Russell Thornton BROOKER, Griselda Brooker and Betty Brooker, by Russell Thornton Brooker, her Guardian ad Litem, Plaintiffs and Appellants, v. EL ENCINO COMPANY, doing business as Four Winds, a corporation, Defendant and Respondent.

Civ. 6946.

Decided: May 24, 1963

Jones & Hatfield, Escondido, Ray W. Levy, Berkeley, and Eliot E. Paddock, Glendale, for appellants. Gray, Cary, Ames & Frye, San Diego, for respondents.

Plaintiffs appeal from a judgment entered after an order for summary judgment was granted by the trial court against each of the plaintiffs-appellants herein and in favor of the defendant-respondent El Encino Company, a corporation doing business as The Four Winds Restaurant. Basically, the respondent's motion was in the nature of a demurrer, but because there were allegations of agency between defendant Four Winds and the other defendants in the action, defendant Four Winds filed an affidavit negating agency, which affidavit was not controverted by the appellants. After the agency allegations were removed by this method, the court held, as a matter of law, that the complaint did not state a cause of action against defendant Four Winds.

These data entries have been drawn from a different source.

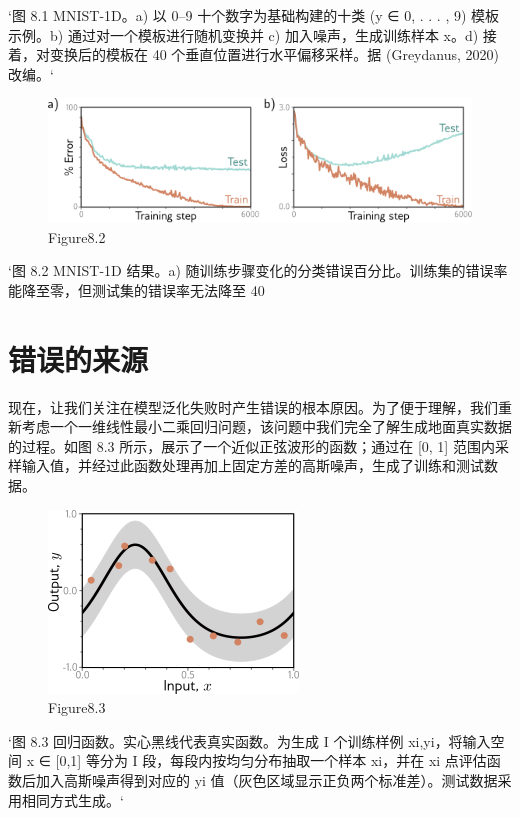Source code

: `图 8.1 MNIST-1D。a) 以 0–9 十个数字为基础构建的十类 (y ∈ {0, . . . , 9}) 模板示例。b) 通过对一个模板进行随机变换并 c) 加入噪声，生成训练样本 x。d) 接着，对变换后的模板在 40 个垂直位置进行水平偏移采样。据 (Greydanus, 2020) 改编。`

\begin{figure}[h!]
\centering
\includegraphics[width=0.7\linewidth]{png/chapter8/PerfMNIST1DResults.png}
\caption{Figure8.2}
\end{figure}

`图 8.2 MNIST-1D 结果。a) 随训练步骤变化的分类错误百分比。训练集的错误率能降至零，但测试集的错误率无法降至 40%
\section{错误的来源}
现在，让我们关注在模型泛化失败时产生错误的根本原因。为了便于理解，我们重新考虑一个一维线性最小二乘回归问题，该问题中我们完全了解生成地面真实数据的过程。如图 8.3 所示，展示了一个近似正弦波形的函数；通过在 [0, 1] 范围内采样输入值，并经过此函数处理再加上固定方差的高斯噪声，生成了训练和测试数据。

\begin{figure}[h!]
\centering
\includegraphics[width=0.7\linewidth]{png/chapter8/PerfDataSet.png}
\caption{Figure8.3}
\end{figure}

`图 8.3 回归函数。实心黑线代表真实函数。为生成 I 个训练样例 {xi,yi}，将输入空间 x ∈ [0,1] 等分为 I 段，每段内按均匀分布抽取一个样本 xi，并在 xi 点评估函数后加入高斯噪声得到对应的 yi 值（灰色区域显示正负两个标准差）。测试数据采用相同方式生成。`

Generally, the complaint alleges that on the evening of September 10, 1960, defendant Emmet D. Hurley, Jr. drove his 1959 Thunderbird automobile to The Four Winds Restaurant where it was parked by one of respondent's employees in respondent's parking lot. There the Thunderbird was left unlocked, unattended and with the keys in the ignition. Subsequently, defendant Peter G. Klick stole the car from the restaurant parking lot without hindrance by respondent's employees and drove it north on Highway 395 where the crashed into plaintiffs' car and injured plaintiffs while attempting to evade the police.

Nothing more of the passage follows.